Inside the institution, hierarchy is not only formal, it is felt. A continuing staff member, a fixed-term officer, a temporary staff member, a consultant, an intern, and a secondee may work on the same document and care about the same issue. But they do not carry the same security, authority, voice, or risk. Who can challenge a paragraph? Who can push back on a donor? Who feels able to speak openly in a meeting may depend, in part, on contract security, hierarchy, and institutional position. This is where institutional arrangements are experienced very personally.
WHO also knows that who works inside the institution, and from where, matters. Its geographical representation system gives each Member State a desirable range for staff in counted professional positions. In 2025, WHO classified 66 Member States as unrepresented or underrepresented, 85 as within range, and 46 as overrepresented. This is more than a diversity metric. It is a reminder that representation inside WHO is shaped well before recruitment begins: by who sees WHO as reachable, who has the language, credentials, networks, mobility, confidence, and financial capacity to apply, and who can afford uncertainty.
So when WHO realigns, downsizes, relocates, or freezes posts, it does more than reduce headcount. It can change the composition of institutional memory, the continuity of workstreams, and the conditions under which people feel able to speak and be heard.
The realignment now under discussion is substantial. WHO’s addendum on prioritisation and realignment explains that the proposed 2026-2027 budget was reduced from US$5.3 billion to US$4.2 billion, a 21% reduction from the original proposed budget. The Secretariat describes a process to define essential functions and align financial and human resources accordingly.
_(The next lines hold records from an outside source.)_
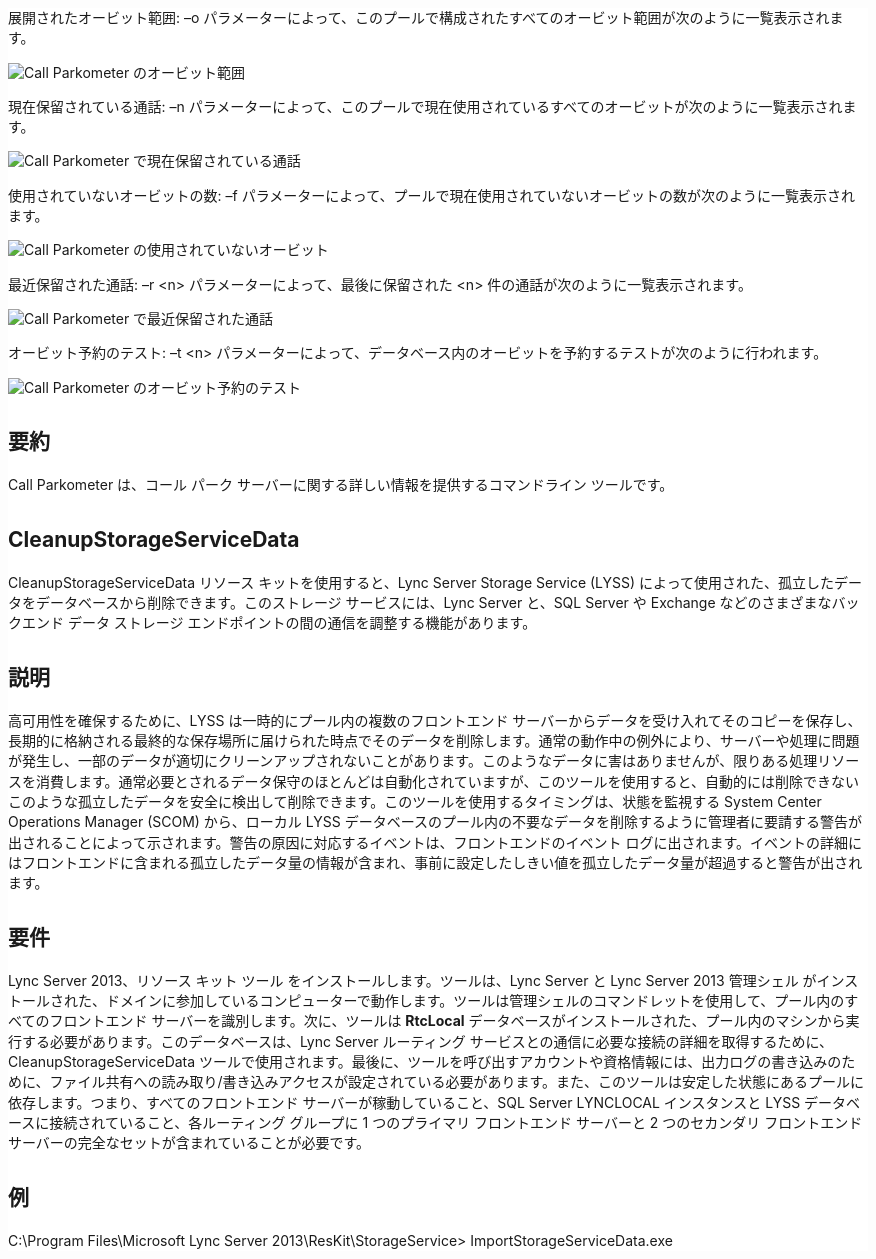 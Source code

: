 展開されたオービット範囲: –o パラメーターによって、このプールで構成されたすべてのオービット範囲が次のように一覧表示されます。

![Call Parkometer のオービット範囲](images/JJ945604.9ede64cb-29d9-4782-a34b-b76c42fbdcad(OCS.15).jpg "Call Parkometer のオービット範囲")

現在保留されている通話: –n パラメーターによって、このプールで現在使用されているすべてのオービットが次のように一覧表示されます。

![Call Parkometer で現在保留されている通話](images/JJ945604.07a7eec4-7999-4c92-93f0-95525b244b4c(OCS.15).jpg "Call Parkometer で現在保留されている通話")

使用されていないオービットの数: –f パラメーターによって、プールで現在使用されていないオービットの数が次のように一覧表示されます。

![Call Parkometer の使用されていないオービット](images/JJ945604.ecc1d621-0ca0-4ecf-a579-08b41c6f08ed(OCS.15).jpg "Call Parkometer の使用されていないオービット")

最近保留された通話: –r \<n\> パラメーターによって、最後に保留された \<n\> 件の通話が次のように一覧表示されます。

![Call Parkometer で最近保留された通話](images/JJ945604.1c5eb27d-faa1-491b-b4aa-b484255c3353(OCS.15).jpg "Call Parkometer で最近保留された通話")

オービット予約のテスト: –t \<n\> パラメーターによって、データベース内のオービットを予約するテストが次のように行われます。

![Call Parkometer のオービット予約のテスト](images/JJ945604.84c9b69e-7af0-4224-8711-a43a28f08691(OCS.15).jpg "Call Parkometer のオービット予約のテスト")

## 要約

Call Parkometer は、コール パーク サーバーに関する詳しい情報を提供するコマンドライン ツールです。

## CleanupStorageServiceData

CleanupStorageServiceData リソース キットを使用すると、Lync Server Storage Service (LYSS) によって使用された、孤立したデータをデータベースから削除できます。このストレージ サービスには、Lync Server と、SQL Server や Exchange などのさまざまなバックエンド データ ストレージ エンドポイントの間の通信を調整する機能があります。

## 説明

高可用性を確保するために、LYSS は一時的にプール内の複数のフロントエンド サーバーからデータを受け入れてそのコピーを保存し、長期的に格納される最終的な保存場所に届けられた時点でそのデータを削除します。通常の動作中の例外により、サーバーや処理に問題が発生し、一部のデータが適切にクリーンアップされないことがあります。このようなデータに害はありませんが、限りある処理リソースを消費します。通常必要とされるデータ保守のほとんどは自動化されていますが、このツールを使用すると、自動的には削除できないこのような孤立したデータを安全に検出して削除できます。このツールを使用するタイミングは、状態を監視する System Center Operations Manager (SCOM) から、ローカル LYSS データベースのプール内の不要なデータを削除するように管理者に要請する警告が出されることによって示されます。警告の原因に対応するイベントは、フロントエンドのイベント ログに出されます。イベントの詳細にはフロントエンドに含まれる孤立したデータ量の情報が含まれ、事前に設定したしきい値を孤立したデータ量が超過すると警告が出されます。

## 要件

Lync Server 2013、リソース キット ツール をインストールします。ツールは、Lync Server と Lync Server 2013 管理シェル がインストールされた、ドメインに参加しているコンピューターで動作します。ツールは管理シェルのコマンドレットを使用して、プール内のすべてのフロントエンド サーバーを識別します。次に、ツールは **RtcLocal** データベースがインストールされた、プール内のマシンから実行する必要があります。このデータベースは、Lync Server ルーティング サービスとの通信に必要な接続の詳細を取得するために、CleanupStorageServiceData ツールで使用されます。最後に、ツールを呼び出すアカウントや資格情報には、出力ログの書き込みのために、ファイル共有への読み取り/書き込みアクセスが設定されている必要があります。また、このツールは安定した状態にあるプールに依存します。つまり、すべてのフロントエンド サーバーが稼動していること、SQL Server LYNCLOCAL インスタンスと LYSS データベースに接続されていること、各ルーティング グループに 1 つのプライマリ フロントエンド サーバーと 2 つのセカンダリ フロントエンド サーバーの完全なセットが含まれていることが必要です。

## 例

C:\\Program Files\\Microsoft Lync Server 2013\\ResKit\\StorageService\> ImportStorageServiceData.exe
That phrase, “align financial and human resources,” may sound administrative, but for the people affected, it carries very real professional and personal consequences. In a city of , and organization of temporary permanence, realignment is not abstract. It influences who stays, who leaves, who may need to uproot a family, whose contract is renewed, and which workstream may be left without a person attached to it. It also means deciding what counts as essential. Essential to whom? For which mandate? For which country needs? For which donor reality? For which political moment? Essential for emergency response, for normative work, for country support, for data, for implementation, for equity, for institutional survival?
A budget cut is never only a financial adjustment. It also reflects choices about what the organisation is expected to protect, prioritize, and deliver. This is why the human machinery belongs in a series on the World Health Assembly. The Assembly is the arena of Member States, but it is also a workplace. Behind every resolution are people who remember why a word mattered, who know which paragraph was fought over, who revise the report after midnight, who manage the clearance, who carry the institutional memory of why something was possible once and why it may not be possible now.
Some are visible for a moment. Most are not. If global health loses people, it does not only lose capacity. It loses memory. It loses relationships. It loses the person who knew which country had objected five years ago, which compromise made the strategy possible, which data source was fragile, which neglected issue could survive if someone kept it moving for one more cycle.
Institutions do not remember by themselves. People remember for them.
And when those people leave, are reassigned, or are no longer supported, the machinery may still run. But it runs with less memory, less trust, less continuity, and less capacity to notice what has quietly been lost.